Saturday, May 24, 2014

***Of This And That In The Old North Adamsville Neighborhood-In Search Of….. Good Works    



From The Pen Of Frank Jackman

I have spent not a little time lately touting the virtues of the Internet in allowing me and the members of the North Adamsville Class of 1964, or what is left of it, the remnant that has survived and is findable with the new technologies to communicate with each other some fifty years and many miles later on a class website recently set up to gather in classmates for our 50th anniversary reunion.  (Some will never be found by choice or by being excluded from the “information super-highway” that they have not been able to navigate.) Interestingly those who have joined the site have, more or less, felt free to send me private e-mails telling me stories about what happened back in the day in school or what has happened to them since their jailbreak from the confines of the old town.

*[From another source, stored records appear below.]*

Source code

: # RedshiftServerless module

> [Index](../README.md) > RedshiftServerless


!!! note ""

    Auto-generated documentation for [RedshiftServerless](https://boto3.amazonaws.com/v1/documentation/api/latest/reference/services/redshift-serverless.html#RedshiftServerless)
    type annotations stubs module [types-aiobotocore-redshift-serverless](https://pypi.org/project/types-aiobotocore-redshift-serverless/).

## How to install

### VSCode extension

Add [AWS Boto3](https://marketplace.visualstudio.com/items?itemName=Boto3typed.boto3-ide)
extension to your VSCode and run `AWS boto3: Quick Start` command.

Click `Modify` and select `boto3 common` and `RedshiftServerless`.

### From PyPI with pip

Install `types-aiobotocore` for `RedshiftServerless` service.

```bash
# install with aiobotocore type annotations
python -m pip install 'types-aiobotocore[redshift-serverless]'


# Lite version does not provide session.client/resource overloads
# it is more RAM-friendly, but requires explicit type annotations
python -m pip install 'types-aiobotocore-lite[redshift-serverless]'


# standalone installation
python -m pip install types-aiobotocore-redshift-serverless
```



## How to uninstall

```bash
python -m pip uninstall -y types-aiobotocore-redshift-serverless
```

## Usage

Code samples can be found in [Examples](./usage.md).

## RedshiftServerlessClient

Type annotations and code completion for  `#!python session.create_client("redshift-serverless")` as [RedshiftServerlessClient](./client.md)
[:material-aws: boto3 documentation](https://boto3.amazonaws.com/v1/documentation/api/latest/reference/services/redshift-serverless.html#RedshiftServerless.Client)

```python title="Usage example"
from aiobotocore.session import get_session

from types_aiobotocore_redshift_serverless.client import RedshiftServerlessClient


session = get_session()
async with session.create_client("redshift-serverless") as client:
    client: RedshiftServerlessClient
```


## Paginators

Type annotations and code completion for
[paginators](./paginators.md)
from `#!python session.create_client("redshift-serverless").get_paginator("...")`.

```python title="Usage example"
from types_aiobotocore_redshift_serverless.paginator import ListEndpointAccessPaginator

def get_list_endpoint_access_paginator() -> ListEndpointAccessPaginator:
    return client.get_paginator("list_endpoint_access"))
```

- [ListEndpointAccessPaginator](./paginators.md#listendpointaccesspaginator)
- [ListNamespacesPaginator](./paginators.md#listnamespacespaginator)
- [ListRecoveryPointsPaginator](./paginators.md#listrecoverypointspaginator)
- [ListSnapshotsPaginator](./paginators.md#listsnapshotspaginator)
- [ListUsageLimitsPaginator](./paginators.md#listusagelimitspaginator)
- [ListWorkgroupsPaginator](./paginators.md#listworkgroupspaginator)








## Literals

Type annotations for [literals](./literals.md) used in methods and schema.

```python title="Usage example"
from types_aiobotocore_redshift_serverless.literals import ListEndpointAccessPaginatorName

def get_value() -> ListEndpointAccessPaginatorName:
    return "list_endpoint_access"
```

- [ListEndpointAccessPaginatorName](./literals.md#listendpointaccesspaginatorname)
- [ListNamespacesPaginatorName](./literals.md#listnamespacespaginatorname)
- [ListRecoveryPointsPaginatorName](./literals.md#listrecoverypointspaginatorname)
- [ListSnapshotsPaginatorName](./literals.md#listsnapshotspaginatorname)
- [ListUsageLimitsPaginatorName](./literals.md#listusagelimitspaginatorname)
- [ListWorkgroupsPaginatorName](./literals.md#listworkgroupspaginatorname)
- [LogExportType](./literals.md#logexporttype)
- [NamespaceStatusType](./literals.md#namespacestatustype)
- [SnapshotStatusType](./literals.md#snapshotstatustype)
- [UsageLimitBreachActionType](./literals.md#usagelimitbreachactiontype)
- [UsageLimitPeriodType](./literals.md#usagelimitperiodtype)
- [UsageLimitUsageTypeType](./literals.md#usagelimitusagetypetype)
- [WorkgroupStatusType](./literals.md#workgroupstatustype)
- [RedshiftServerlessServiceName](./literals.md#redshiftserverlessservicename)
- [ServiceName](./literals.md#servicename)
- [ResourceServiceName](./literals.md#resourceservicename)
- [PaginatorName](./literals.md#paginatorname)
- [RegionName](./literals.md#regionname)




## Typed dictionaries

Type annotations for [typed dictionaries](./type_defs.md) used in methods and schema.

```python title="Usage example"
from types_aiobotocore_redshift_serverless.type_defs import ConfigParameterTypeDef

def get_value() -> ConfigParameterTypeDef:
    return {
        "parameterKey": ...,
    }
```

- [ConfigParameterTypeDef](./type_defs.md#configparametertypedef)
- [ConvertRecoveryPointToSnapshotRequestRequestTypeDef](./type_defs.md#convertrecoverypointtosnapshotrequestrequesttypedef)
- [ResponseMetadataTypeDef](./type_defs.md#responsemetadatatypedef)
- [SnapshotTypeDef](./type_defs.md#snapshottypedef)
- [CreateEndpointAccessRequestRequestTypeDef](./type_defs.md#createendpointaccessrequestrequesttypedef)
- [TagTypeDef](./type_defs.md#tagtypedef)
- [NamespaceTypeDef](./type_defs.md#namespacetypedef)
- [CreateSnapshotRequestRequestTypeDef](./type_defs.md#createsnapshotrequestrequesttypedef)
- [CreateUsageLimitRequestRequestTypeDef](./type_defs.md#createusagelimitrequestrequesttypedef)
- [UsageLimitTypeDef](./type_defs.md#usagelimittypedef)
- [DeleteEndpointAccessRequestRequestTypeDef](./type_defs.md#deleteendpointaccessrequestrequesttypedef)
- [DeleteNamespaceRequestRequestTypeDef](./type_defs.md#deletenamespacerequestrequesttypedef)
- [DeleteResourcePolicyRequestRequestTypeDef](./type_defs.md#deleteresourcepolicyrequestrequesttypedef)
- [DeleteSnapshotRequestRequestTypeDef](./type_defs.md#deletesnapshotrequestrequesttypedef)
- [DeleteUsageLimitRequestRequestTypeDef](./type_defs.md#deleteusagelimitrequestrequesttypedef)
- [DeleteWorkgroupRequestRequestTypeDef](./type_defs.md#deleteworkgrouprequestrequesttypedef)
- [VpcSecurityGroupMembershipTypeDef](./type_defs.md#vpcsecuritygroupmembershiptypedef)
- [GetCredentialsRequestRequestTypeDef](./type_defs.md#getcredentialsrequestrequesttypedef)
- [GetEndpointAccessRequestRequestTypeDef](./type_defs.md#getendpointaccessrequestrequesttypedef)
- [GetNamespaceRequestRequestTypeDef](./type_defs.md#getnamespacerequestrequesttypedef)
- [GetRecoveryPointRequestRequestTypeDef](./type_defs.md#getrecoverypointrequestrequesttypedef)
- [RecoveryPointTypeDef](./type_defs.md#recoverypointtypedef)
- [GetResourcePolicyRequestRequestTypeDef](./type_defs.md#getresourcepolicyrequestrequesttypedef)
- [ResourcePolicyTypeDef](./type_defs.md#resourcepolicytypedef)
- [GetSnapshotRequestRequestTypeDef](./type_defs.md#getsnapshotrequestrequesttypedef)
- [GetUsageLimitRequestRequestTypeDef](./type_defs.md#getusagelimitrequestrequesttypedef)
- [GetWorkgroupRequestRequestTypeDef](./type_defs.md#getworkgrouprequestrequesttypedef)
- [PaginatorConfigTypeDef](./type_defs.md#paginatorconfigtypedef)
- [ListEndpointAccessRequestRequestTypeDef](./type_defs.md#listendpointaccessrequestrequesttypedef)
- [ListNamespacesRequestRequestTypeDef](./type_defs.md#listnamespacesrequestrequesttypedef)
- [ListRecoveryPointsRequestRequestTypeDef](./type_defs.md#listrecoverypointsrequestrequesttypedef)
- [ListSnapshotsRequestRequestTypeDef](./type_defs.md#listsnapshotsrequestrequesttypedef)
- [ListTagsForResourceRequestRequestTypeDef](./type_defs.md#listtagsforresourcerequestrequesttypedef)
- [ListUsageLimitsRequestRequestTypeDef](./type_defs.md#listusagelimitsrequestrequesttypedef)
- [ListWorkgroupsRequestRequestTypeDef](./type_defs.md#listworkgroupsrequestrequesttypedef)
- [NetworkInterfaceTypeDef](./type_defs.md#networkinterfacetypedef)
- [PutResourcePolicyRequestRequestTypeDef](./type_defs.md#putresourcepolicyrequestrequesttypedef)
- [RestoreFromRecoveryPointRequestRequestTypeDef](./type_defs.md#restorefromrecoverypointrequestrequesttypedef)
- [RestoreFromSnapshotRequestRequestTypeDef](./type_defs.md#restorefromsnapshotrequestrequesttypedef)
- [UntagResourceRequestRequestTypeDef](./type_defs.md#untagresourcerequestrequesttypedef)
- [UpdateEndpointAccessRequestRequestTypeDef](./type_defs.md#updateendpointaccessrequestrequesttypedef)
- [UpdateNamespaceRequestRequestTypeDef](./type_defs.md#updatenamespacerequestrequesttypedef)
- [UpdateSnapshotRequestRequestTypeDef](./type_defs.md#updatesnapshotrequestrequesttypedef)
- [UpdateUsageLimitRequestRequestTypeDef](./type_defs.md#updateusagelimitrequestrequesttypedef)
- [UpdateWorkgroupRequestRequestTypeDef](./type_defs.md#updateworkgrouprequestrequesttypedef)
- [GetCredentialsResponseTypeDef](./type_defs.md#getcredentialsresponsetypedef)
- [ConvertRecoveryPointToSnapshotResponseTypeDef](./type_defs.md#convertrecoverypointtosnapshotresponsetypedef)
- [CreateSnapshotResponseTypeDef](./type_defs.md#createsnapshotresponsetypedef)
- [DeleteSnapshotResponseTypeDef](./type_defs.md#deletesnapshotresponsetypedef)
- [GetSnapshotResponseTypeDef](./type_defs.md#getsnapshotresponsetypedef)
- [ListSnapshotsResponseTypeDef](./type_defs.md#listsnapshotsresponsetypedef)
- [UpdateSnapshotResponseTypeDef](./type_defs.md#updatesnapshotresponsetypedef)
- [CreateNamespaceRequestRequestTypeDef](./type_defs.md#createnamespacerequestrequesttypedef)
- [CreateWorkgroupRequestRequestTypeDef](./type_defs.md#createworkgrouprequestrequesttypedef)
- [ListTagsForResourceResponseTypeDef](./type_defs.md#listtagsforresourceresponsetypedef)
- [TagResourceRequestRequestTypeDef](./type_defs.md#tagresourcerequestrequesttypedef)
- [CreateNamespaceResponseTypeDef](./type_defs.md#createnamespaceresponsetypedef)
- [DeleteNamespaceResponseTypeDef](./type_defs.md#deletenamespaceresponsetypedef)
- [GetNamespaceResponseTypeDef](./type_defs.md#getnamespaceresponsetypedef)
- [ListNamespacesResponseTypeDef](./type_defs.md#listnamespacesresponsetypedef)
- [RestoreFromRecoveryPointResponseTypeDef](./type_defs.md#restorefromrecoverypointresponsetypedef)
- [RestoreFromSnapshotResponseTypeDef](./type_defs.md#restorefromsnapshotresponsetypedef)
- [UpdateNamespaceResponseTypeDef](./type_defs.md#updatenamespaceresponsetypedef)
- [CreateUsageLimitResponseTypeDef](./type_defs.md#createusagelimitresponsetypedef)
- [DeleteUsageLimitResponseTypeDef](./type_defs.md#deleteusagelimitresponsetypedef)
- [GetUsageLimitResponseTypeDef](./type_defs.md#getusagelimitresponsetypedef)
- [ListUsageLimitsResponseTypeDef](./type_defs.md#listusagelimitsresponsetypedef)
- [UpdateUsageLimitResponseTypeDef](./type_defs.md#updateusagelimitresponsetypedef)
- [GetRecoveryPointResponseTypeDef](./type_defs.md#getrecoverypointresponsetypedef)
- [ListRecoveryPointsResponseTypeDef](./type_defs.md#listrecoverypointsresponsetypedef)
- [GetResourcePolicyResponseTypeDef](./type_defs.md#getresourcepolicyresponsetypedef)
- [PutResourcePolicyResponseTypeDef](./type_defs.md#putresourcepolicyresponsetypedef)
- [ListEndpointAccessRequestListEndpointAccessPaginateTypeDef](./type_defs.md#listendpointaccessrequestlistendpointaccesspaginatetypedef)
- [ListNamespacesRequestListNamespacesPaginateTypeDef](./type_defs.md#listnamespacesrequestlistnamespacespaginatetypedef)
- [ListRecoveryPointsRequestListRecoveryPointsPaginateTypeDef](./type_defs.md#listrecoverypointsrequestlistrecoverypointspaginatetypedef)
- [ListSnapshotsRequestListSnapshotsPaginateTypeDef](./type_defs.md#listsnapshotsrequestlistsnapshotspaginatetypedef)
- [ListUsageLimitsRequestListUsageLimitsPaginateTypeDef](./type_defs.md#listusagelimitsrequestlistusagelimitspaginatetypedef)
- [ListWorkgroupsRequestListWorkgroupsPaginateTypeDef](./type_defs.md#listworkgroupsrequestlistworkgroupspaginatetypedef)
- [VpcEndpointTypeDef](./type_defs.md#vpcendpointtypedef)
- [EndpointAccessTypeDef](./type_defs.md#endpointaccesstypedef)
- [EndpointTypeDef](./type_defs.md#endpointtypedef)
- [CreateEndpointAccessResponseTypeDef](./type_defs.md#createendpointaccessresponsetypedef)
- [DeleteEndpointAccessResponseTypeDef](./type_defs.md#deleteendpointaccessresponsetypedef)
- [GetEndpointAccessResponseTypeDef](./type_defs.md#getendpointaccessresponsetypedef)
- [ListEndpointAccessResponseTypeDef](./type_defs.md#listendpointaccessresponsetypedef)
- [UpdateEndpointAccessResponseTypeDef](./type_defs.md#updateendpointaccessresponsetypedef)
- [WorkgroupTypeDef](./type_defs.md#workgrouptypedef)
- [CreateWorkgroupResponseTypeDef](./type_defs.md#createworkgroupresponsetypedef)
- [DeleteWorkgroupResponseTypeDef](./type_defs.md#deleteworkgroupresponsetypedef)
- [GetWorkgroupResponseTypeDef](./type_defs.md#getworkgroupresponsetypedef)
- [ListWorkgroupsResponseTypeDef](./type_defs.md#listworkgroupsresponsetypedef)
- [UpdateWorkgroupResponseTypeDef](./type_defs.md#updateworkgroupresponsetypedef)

Some stuff is interesting to a point, you know, those endless tales about the doings and not doings of the grandchildren, odd hobbies and other ventures taken up in retirement and so on although not worthy of me making a little off-hand commentary on. Some stuff is either too sensitive or too risqué to publish on a family-friendly site. Some stuff, some stuff about the old days and what did, or did not, happened to, or between, fellow classmates, you know the boy-girl thing (other now acceptable relationships were below the radar then) has naturally perked my interest.

But there have been other more solemn, or better, thought-provoking e-mails that have come my way or some information has been presented on personal profiles that warrant attention. That was the case when I read fellow classmate Brother Ronald Collins’ profile page. Now that brother is not some old time left-wing political solidarity honorific that I frequently have used in speeches or articles over the years nor is it being used here in the sense of brother, can you spare a dime that I have, unfortunately, had to use on more than one occasion in my life but to signify that he is a real live Brother in the Xavierian Order. That is a Roman Catholic grouping of missionaries and the like who while, for those not in the know, are not as high in the Catholic church hierarchy as priests and bishops do their work under that same standards.  Brother Ronald has spent his time since high school graduation, after a period of training, doing good in the world for the past fifty years, doing good works like he did in his last posting down in some southern hellhole jail where he ministered to the inmates, the “forgotten” ones.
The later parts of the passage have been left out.